101. The almost extravagant praise bestowed on Isocrates by the ancients (such as that found in Cicero, de Or. II, 3, 10; II, 22, 94; Brutus, VIII, 32; Orator, XIII, 40; Quintilian, III, 1, 14; II, 8, 10 is said to have angered Aristotle, who, in his indignation, set up a rival school in which rhetoric should be taught more philosophically (Cicero, de Or. III, 35, 141; Tusc. Disp. I, 4, 7; de Off. I, 1, 4; Orator, XIII; XIX, 62; LI, 172; Quint. III, 1, 14; Numenius ap. Euseb. Praep. Evang. XIV, 6, 9; Sopater and Syrianus ad Hermog. (Rhet. Gr. IV, 298 Walz). Cf. Stahr, Aristotelia, I, p. 63 ff.; II, p. 44 ff..

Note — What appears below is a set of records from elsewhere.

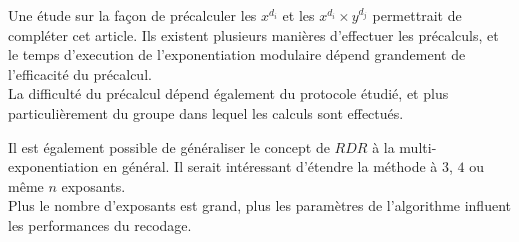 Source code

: \documentclass[12pt, a4paper]{memoir}
\begin{document}
Une étude sur la façon de précalculer les $x^{d_i}$ et les $x^{d_i} \times y^{d_j}$ permettrait de compléter
cet article. Ils existent plusieurs manières d'effectuer les précalculs, et le temps d'execution de 
l'exponentiation modulaire dépend grandement de l'efficacité du précalcul. \\
La difficulté du précalcul dépend également du protocole étudié, et plus particulièrement du groupe dans 
lequel les calculs sont effectués.

Il est également possible de généraliser le concept de $RDR$ à la multi-exponentiation en général. 
Il serait intéressant d'étendre la méthode à $3$, $4$ ou même $n$ exposants. \\
Plus le nombre d'exposants est grand, plus les paramètres de l'algorithme influent les performances du recodage.

\backmatter



%
\end{document}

There is no ill-will toward Isocrates expressed in Aristotle's references to him (Rhet. I, 9, 38; II, 23, 12; III, 17, 10-11; 16; and probably I, 9, 36; I, 2, 7; III, 16, 4 (Cope), but see Quintilian, IV, 2, 32, and Dion. Hal. de Isocr. 18), but critics believe that traces of this rivalry may be found in Isocrates (XII, 20; XV, 258; Ep. V, 3. Cf. Spengel, Trans. Bavar. Acad. Munich, 1851, P. 16 ff.; Teichmuller, opposed by Blass in Bursian-Müller's Jahresbericht XXX, 235.
102. That there existed some historical connection between Plato's Phaedrus, the kata tôn sophistôn of Isocrates, and Alcidamas' attack on written speeches, is practically certain, but any attempt to determine what it was, brings up the vexed question of the relative dates of the Platonic and Isocratean treatises, and thus opens an endless field for discussion.
The Phaedrus may be either earlier or later than the work of Isocrates, according as one regards Phaedrus 269D as an idea imitated and expanded in Isocrates XIII, 14-15, or as Plato's summary of the orator's entire doctrine. Either view can be made to seem probable.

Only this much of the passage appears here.